## ABOUT THIS EXERCISE
Return, from the listing below, every line that includes "only".

· · · · ·

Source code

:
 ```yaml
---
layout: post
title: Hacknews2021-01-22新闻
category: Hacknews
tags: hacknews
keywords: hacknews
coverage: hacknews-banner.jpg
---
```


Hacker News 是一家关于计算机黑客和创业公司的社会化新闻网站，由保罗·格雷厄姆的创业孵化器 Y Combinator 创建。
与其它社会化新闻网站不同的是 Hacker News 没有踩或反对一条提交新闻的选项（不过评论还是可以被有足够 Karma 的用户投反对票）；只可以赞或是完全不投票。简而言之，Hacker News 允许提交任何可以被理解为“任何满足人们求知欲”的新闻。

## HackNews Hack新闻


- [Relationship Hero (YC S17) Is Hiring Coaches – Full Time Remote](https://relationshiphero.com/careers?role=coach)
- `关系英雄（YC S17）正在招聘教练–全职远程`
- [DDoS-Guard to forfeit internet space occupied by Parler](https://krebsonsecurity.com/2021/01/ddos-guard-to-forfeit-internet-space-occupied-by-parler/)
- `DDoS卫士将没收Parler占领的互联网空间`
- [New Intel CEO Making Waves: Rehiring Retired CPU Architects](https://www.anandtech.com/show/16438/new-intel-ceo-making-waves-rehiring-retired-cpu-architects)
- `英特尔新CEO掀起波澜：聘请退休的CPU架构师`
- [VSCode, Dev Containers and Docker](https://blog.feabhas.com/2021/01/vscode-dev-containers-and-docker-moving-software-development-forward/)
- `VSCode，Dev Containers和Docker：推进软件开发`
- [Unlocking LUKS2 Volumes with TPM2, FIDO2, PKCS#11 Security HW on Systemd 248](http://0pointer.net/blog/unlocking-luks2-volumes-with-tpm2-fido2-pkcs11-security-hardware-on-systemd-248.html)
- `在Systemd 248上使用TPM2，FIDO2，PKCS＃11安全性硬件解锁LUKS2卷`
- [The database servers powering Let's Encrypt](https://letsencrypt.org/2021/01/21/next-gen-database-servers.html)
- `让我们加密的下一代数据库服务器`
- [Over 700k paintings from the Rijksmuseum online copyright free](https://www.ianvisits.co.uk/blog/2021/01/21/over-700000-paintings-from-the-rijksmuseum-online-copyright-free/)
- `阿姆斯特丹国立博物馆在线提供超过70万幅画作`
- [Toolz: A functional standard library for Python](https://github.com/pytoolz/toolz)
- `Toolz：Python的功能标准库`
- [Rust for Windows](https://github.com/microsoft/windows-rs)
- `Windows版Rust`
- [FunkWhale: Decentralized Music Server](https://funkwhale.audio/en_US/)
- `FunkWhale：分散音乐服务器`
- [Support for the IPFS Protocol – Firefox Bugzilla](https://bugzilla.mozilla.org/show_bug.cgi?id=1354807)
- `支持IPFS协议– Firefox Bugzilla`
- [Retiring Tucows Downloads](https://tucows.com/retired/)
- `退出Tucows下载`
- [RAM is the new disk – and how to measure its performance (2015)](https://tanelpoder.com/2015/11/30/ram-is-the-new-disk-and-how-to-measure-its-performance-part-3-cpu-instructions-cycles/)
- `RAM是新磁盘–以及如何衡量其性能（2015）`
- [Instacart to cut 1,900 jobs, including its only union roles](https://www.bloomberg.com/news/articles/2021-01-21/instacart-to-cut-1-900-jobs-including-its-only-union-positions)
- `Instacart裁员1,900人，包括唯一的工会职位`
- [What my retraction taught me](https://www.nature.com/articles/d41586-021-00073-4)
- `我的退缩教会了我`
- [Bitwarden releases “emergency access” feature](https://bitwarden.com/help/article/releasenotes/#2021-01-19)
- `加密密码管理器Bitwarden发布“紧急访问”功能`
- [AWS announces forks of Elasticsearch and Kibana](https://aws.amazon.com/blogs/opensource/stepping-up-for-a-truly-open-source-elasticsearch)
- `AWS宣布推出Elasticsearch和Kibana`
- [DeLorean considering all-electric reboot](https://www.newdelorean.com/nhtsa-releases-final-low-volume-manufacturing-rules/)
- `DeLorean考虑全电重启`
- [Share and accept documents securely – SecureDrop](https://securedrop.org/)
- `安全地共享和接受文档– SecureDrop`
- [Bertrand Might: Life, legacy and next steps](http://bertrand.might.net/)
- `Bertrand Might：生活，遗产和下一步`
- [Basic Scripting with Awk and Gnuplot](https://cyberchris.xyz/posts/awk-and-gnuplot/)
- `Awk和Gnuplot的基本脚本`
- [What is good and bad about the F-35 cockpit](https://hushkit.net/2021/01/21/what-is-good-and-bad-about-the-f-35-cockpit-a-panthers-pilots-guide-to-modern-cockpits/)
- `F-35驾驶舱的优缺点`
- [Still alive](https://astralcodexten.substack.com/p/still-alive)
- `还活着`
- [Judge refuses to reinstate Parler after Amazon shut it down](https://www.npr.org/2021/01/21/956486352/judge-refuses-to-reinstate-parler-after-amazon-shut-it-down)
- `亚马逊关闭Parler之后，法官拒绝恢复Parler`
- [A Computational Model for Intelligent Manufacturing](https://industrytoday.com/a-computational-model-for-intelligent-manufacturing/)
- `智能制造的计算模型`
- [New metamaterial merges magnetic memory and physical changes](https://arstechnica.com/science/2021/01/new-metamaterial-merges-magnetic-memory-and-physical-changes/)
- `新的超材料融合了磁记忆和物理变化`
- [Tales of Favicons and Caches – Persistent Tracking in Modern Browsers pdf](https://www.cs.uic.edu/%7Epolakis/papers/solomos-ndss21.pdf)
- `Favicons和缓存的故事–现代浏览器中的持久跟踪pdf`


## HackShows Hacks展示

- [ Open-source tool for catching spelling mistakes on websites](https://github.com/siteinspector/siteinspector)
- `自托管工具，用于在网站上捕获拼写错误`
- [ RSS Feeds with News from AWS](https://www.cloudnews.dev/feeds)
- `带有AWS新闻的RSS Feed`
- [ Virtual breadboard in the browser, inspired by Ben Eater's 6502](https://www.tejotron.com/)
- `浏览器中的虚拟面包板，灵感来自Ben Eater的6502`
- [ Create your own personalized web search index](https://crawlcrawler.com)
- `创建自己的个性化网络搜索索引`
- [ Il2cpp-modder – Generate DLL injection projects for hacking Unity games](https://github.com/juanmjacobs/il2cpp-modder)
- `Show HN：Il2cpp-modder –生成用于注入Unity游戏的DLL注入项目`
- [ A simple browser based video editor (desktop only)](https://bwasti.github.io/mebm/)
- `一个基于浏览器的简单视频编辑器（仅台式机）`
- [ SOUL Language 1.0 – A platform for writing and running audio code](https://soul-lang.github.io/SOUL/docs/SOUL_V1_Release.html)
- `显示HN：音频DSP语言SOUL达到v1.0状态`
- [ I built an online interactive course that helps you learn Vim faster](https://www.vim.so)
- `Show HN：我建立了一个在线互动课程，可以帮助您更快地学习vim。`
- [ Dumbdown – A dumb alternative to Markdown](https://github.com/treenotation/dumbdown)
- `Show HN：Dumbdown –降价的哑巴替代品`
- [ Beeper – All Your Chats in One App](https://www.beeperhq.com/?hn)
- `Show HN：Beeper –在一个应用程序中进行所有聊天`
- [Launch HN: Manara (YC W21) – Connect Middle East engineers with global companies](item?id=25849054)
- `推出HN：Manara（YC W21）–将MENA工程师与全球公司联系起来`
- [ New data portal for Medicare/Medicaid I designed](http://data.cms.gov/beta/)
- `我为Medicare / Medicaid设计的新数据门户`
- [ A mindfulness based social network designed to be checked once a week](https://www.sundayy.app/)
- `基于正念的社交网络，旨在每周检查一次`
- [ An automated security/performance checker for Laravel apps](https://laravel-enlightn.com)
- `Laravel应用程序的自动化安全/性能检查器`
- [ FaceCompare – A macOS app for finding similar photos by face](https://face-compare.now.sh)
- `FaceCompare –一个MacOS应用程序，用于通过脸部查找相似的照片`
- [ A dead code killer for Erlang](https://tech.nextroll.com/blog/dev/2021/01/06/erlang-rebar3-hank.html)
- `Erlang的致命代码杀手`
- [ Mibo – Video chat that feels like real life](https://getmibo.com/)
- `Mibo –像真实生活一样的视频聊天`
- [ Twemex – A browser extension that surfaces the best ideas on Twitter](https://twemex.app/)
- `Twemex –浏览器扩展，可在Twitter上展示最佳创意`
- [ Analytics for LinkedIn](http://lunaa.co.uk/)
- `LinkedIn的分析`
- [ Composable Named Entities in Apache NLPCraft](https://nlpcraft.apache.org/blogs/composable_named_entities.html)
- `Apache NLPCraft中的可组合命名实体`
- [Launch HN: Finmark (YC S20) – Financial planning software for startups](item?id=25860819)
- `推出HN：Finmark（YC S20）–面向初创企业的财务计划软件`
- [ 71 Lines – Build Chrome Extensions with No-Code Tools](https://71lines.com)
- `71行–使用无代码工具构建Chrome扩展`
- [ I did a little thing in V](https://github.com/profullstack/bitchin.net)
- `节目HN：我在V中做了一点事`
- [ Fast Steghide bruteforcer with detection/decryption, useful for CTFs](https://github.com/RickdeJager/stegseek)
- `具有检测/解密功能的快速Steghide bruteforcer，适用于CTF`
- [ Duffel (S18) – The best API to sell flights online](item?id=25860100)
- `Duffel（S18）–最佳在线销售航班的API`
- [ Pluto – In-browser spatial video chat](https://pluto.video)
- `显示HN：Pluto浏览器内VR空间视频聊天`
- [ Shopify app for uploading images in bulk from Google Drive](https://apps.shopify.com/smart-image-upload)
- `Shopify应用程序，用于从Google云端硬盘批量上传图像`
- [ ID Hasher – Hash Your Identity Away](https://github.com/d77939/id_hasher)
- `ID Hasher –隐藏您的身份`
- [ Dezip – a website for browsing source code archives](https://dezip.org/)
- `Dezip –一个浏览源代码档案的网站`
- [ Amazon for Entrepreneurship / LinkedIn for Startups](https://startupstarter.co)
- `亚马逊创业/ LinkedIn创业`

· · · · ·

## SOLUTION FOR THIS PROBLEM
- [Instacart to cut 1,900 jobs, including its only union roles](https://www.bloomberg.com/news/articles/2021-01-21/instacart-to-cut-1-900-jobs-including-its-only-union-positions)
- [ A simple browser based video editor (desktop only)](https://bwasti.github.io/mebm/)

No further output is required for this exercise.